O Plenário do Supremo Tribunal Federal (STF) decidiu, por maioria, que é possível recorrer de uma decisão do Tribunal do Júri que absolva um réu sem fundamentação específica e contrária às provas dos autos, especialmente quando a absolvição ocorre por motivos como clemência, piedade ou compaixão. A decisão foi tomada nesta quarta-feira (2), na conclusão do julgamento do Recurso Extraordinário com Agravo (ARE) 1225185, com repercussão geral (Tema 1.087).
A tese final que deve orientar decisões judiciais em casos semelhantes ainda não foi definida, e o julgamento será retomado em data futura.

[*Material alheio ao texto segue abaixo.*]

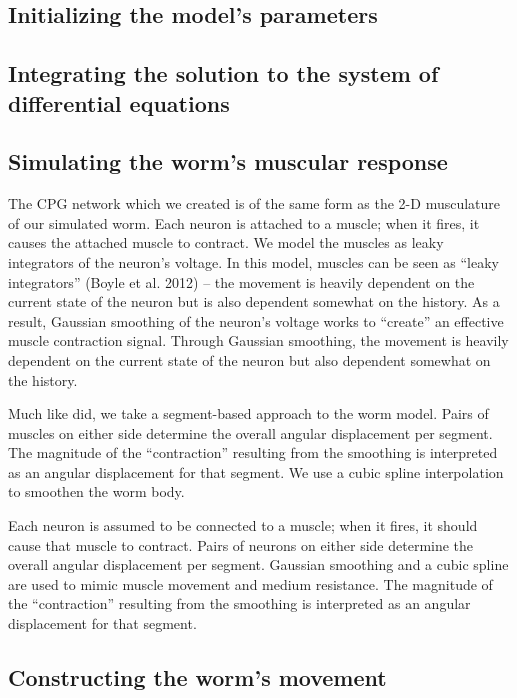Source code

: \documentclass[
    11pt,
]{article}
\begin{document}
\subsection{Initializing the model's parameters}


\subsection{Integrating the solution to the system of differential equations}

\subsection{Simulating the worm's muscular response}

The CPG network which we created is of the same form as the 2-D musculature of our simulated worm.  Each neuron is attached to a muscle; when it fires, it causes the attached muscle to contract.  We model the muscles as leaky integrators of the neuron's voltage. In this model, muscles can be seen as “leaky integrators” (Boyle et al. 2012) – the movement is heavily dependent on the current state of the neuron but is also dependent somewhat on the history. As a result, Gaussian smoothing of the neuron's voltage works to ``create'' an effective muscle contraction signal.  Through Gaussian smoothing, the movement is heavily dependent on the current state of the neuron but also dependent somewhat on the history.

Much like \citet{izquierdo2018} did, we take a segment-based approach to the worm model.  Pairs of muscles on either side determine the overall angular displacement per segment.  The magnitude of the “contraction” resulting from the smoothing is interpreted as an angular displacement for that segment.  We use a cubic spline interpolation to smoothen the worm body.

Each neuron is assumed to be connected to a muscle; when it fires, it should cause that muscle to contract.
Pairs of neurons on either side determine the overall angular displacement per segment.
Gaussian smoothing and a cubic spline are used to mimic muscle movement and medium resistance.
The magnitude of the “contraction” resulting from the smoothing is interpreted as an angular displacement for that segment.

\subsection{Constructing the worm's movement}
\end{document}
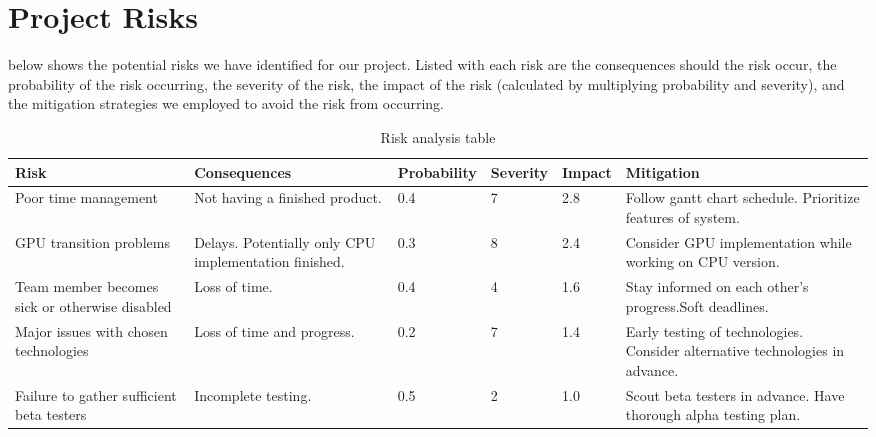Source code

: \chapter{Project Risks}
 below shows the potential risks we have identified for our project. Listed with each risk are the consequences should the risk occur, the probability of the risk occurring, the severity of the risk, the impact of the risk (calculated by multiplying probability and severity), and the mitigation strategies we employed to avoid the risk from occurring.
\newline
\begin{table}[!h]
\def\arraystretch{1.5}
\begin{tabulary}{\textwidth}{|L{2.3cm}|L{2.5cm}|L{2cm}|L{1.5cm}|L{1.3cm}|L{2.9cm}|}
\hline
\textbf{Risk} & \textbf{Consequences} & \textbf{Probability} & \textbf{Severity} & \textbf{Impact} & \textbf{Mitigation} \\
\hline\hline
Poor time management & Not having a finished product. & 0.4 & 7 & 2.8 & Follow gantt chart schedule. Prioritize features of system. \\ \hline
GPU transition problems & Delays. Potentially only CPU implementation finished. & 0.3 & 8 & 2.4 & Consider GPU implementation while working on CPU version. \\ \hline
Team member becomes sick or otherwise disabled & Loss of time. & 0.4 & 4 & 1.6 & Stay informed on each other's progress.Soft deadlines. \\ \hline
Major issues with chosen technologies & Loss of time and progress. & 0.2 & 7 & 1.4 & Early testing of technologies. Consider alternative technologies in advance. \\ \hline
Failure to gather sufficient beta testers & Incomplete testing. & 0.5 & 2 & 1.0 & Scout beta testers in advance. Have thorough alpha testing plan. \\ \hline
\end{tabulary}
\caption{Risk analysis table}
\label{table:risks}
\end{table}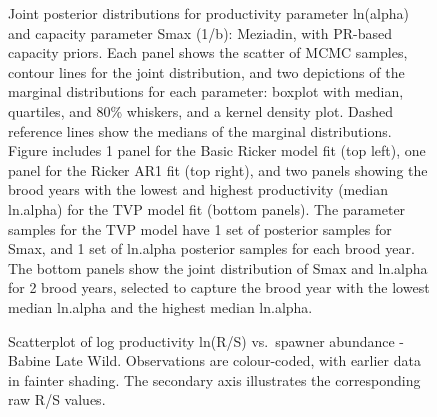 \documentclass[french,11pt]{book}
\begin{document}
\begin{figure}[htb]

{\centering {} 

}

\caption{Joint posterior distributions for productivity parameter ln(alpha) and capacity parameter Smax (1/b): Meziadin, with PR-based capacity priors. Each panel shows the scatter of MCMC samples, contour lines for the joint distribution, and two depictions of the marginal distributions for each parameter: boxplot with median, quartiles, and 80\% whiskers, and a kernel density plot. Dashed reference lines show the medians of the marginal distributions. Figure includes 1 panel for the Basic Ricker model fit (top left), one panel for the Ricker AR1 fit (top right), and two panels showing the brood years with the lowest and highest productivity (median ln.alpha) for the TVP model fit (bottom panels). The parameter samples for the TVP model have 1 set of posterior samples for Smax, and 1 set of ln.alpha posterior samples for each brood year. The bottom panels show the joint distribution of Smax and ln.alpha for 2 brood years, selected to capture the brood year with the lowest median ln.alpha and the highest median ln.alpha.}\label{fig:JoinPostMezidian}
\end{figure}

\begin{figure}[htb]

{\centering {} 

}

\caption{Scatterplot of log productivity ln(R/S) vs.~spawner abundance - Babine Late Wild. Observations are colour-coded, with earlier data in fainter shading. The secondary axis illustrates the corresponding raw R/S values.}\label{fig:ScatterBabLW}
\end{figure}
\end{document}
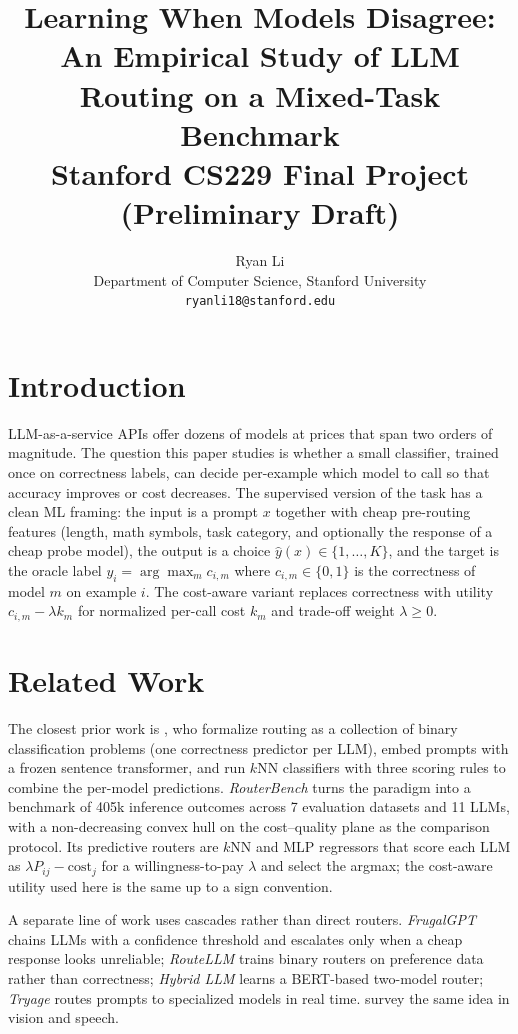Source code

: \documentclass[11pt]{article}
\title{Learning When Models Disagree:\\ An Empirical Study of LLM Routing on a Mixed-Task Benchmark\\[0.3em] \large \normalfont Stanford CS229 Final Project (Preliminary Draft)}
\author{Ryan Li \\ Department of Computer Science, Stanford University \\ \texttt{ryanli18@stanford.edu}}
\date{}
\begin{document}
\maketitle

\section{Introduction}
LLM-as-a-service APIs offer dozens of models at prices that span two orders of magnitude. The question this paper studies is whether a small classifier, trained once on correctness labels, can decide per-example which model to call so that accuracy improves or cost decreases. The supervised version of the task has a clean ML framing: the input is a prompt $x$ together with cheap pre-routing features (length, math symbols, task category, and optionally the response of a cheap probe model), the output is a choice $\hat{y}(x)\in\{1,\dots,K\}$, and the target is the oracle label $y_i=\arg\max_m c_{i,m}$ where $c_{i,m}\in\{0,1\}$ is the correctness of model $m$ on example $i$. The cost-aware variant replaces correctness with utility $c_{i,m}-\lambda k_m$ for normalized per-call cost $k_m$ and trade-off weight $\lambda\geq 0$.

\section{Related Work}
The closest prior work is \citet{shnitzer2023llm}, who formalize routing as a collection of binary classification problems (one correctness predictor per LLM), embed prompts with a frozen sentence transformer, and run $k$NN classifiers with three scoring rules to combine the per-model predictions. \emph{RouterBench} \citep{routerbench} turns the paradigm into a benchmark of 405k inference outcomes across 7 evaluation datasets and 11 LLMs, with a non-decreasing convex hull on the cost--quality plane as the comparison protocol. Its predictive routers are $k$NN and MLP regressors that score each LLM as $\lambda P_{ij}-\mathrm{cost}_j$ for a willingness-to-pay $\lambda$ and select the argmax; the cost-aware utility used here is the same up to a sign convention.

A separate line of work uses cascades rather than direct routers. \emph{FrugalGPT} \citep{frugalgpt} chains LLMs with a confidence threshold and escalates only when a cheap response looks unreliable; \emph{RouteLLM} \citep{routellm} trains binary routers on preference data rather than correctness; \emph{Hybrid LLM} \citep{hybridllm} learns a BERT-based two-model router; \emph{Tryage} \citep{forcrouter} routes prompts to specialized models in real time. \citet{cascade_prior} survey the same idea in vision and speech.
\end{document}
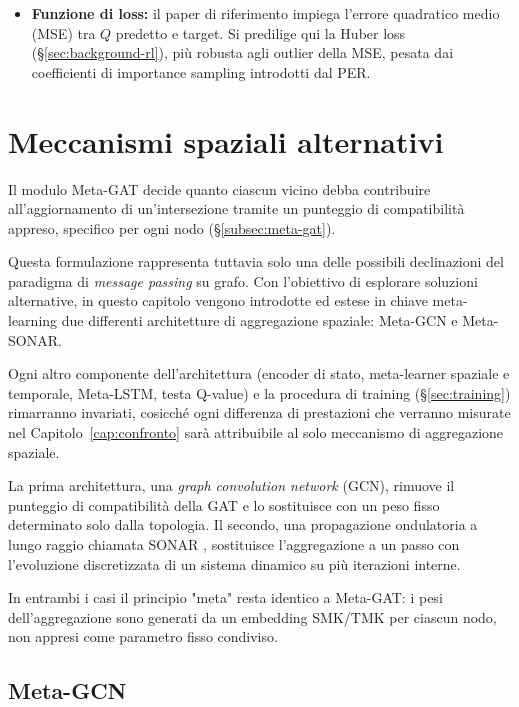 \begin{itemize}
  \item \textbf{Funzione di loss:} il paper di riferimento impiega l'errore quadratico medio (MSE) tra $Q$ predetto e target. Si predilige qui la Huber loss (§\ref{sec:background-rl}), più robusta agli outlier della MSE, pesata dai coefficienti di importance sampling introdotti dal PER.
\end{itemize}


\section{Meccanismi spaziali alternativi}
\label{sec:spatial-alt}

Il modulo Meta-GAT decide quanto ciascun vicino debba contribuire
all'aggiornamento di un'intersezione tramite un punteggio di compatibilità
appreso, specifico per ogni nodo (§\ref{subsec:meta-gat}).

Questa formulazione rappresenta tuttavia solo una delle possibili declinazioni del paradigma di \emph{message passing} su grafo.
Con l'obiettivo di esplorare soluzioni alternative, in questo capitolo vengono introdotte ed estese in chiave meta-learning due differenti architetture di aggregazione spaziale: Meta-GCN e Meta-SONAR.

Ogni altro componente dell'architettura (encoder di stato, meta-learner
spaziale e temporale, Meta-LSTM, testa Q-value) e la procedura di training (§\ref{sec:training}) rimarranno invariati,
cosicché ogni differenza di prestazioni che verranno misurate nel Capitolo~\ref{cap:confronto} sarà attribuibile al solo
meccanismo di aggregazione spaziale.

La prima architettura, una \emph{graph convolution network} (GCN), rimuove il punteggio di compatibilità della GAT e lo sostituisce
con un peso fisso determinato solo dalla topologia.
Il secondo, una propagazione ondulatoria a lungo raggio chiamata SONAR \citep{trenta2025sonar},
sostituisce l'aggregazione a un passo con l'evoluzione discretizzata di un sistema dinamico su più iterazioni interne.

In entrambi i casi il principio "meta" resta identico a Meta-GAT:
i pesi dell'aggregazione sono generati da un embedding SMK/TMK per ciascun nodo, non appresi come parametro fisso condiviso.

\subsection{Meta-GCN}
\label{subsec:meta-gcn}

Quesito genérico e soberania do júri
O Código de Processo Penal (CPP) permite que os jurados respondam a três perguntas: se houve o crime, quem foi o autor e se o réu deve ser absolvido. O chamado “quesito genérico” possibilita que o réu seja absolvido sem que haja uma justificativa específica, mesmo quando os jurados já tenham reconhecido a prática e a autoria do delito. Esse tipo de absolvição pode ocorrer por razões como compaixão, o que, para muitos juristas, coloca em debate a soberania dos veredictos do tribunal do júri, garantida pela Constituição Federal.
A soberania do júri assegura a independência das decisões populares, garantindo que a análise dos fatos seja feita pela própria sociedade, por meio dos jurados.
O caso concreto
No caso que gerou o Recurso Extraordinário, o júri popular de Minas Gerais absolveu um homem acusado de tentativa de homicídio, apesar de reconhecer que ele cometeu o crime. A absolvição ocorreu em razão de a vítima ser responsabilizada pelo homicídio do enteado do acusado. O Tribunal de Justiça de Minas Gerais (TJ-MG), fundamentando-se na soberania do júri, negou o recurso do Ministério Público estadual que pedia a revisão da absolvição.
Votos favoráveis ao recurso
A maioria dos ministros, liderada por Edson Fachin, votou pela possibilidade de recurso, entendendo que a revisão da decisão do júri por outro tribunal, nesses casos, não viola a soberania dos veredictos. O ministro Flávio Dino defendeu que o tribunal de apelação tem o papel de filtrar a decisão do júri, podendo determinar a realização de um novo julgamento caso considere que a absolvição por clemência não foi razoável. Se, no novo julgamento, o réu for novamente absolvido, a decisão deve ser mantida.
Divergências
Por outro lado, os ministros Cristiano Zanin e André Mendonça se posicionaram contra a possibilidade de um segundo julgamento nessas circunstâncias, argumentando que a absolvição por compaixão reflete o sentimento dos jurados em relação ao réu, não sendo fundamentada exclusivamente nas provas dos autos. Eles admitem a possibilidade de recurso apenas em casos envolvendo clemência relacionada a racismo, homofobia ou defesa da honra, tema já declarado inconstitucional pelo STF na ADPF 779.
Soberania dos veredictos
O julgamento teve início no Plenário Virtual e foi reiniciado no plenário físico na quarta-feira (25). O ministro aposentado Celso de Mello, que acompanhava o relator Gilmar Mendes, defendeu que permitir um segundo julgamento nessas situações esvaziaria a soberania dos veredictos, sendo ambos votos vencidos.
Legislação de referência
- Código de Processo Penal, Art. 593, III, d:
“A apelação poderá ser interposta no prazo de 5 (cinco) dias, contados da intimação da decisão, quando a decisão dos jurados for manifestamente contrária à prova dos autos.” - Constituição Federal, Art. 5º, XXXVIII:
“É reconhecida a instituição do júri, com a organização que lhe der a lei, assegurados: a) a plenitude de defesa; b) o sigilo das votações; c) a soberania dos veredictos; d) a competência para o julgamento dos crimes dolosos contra a vida.”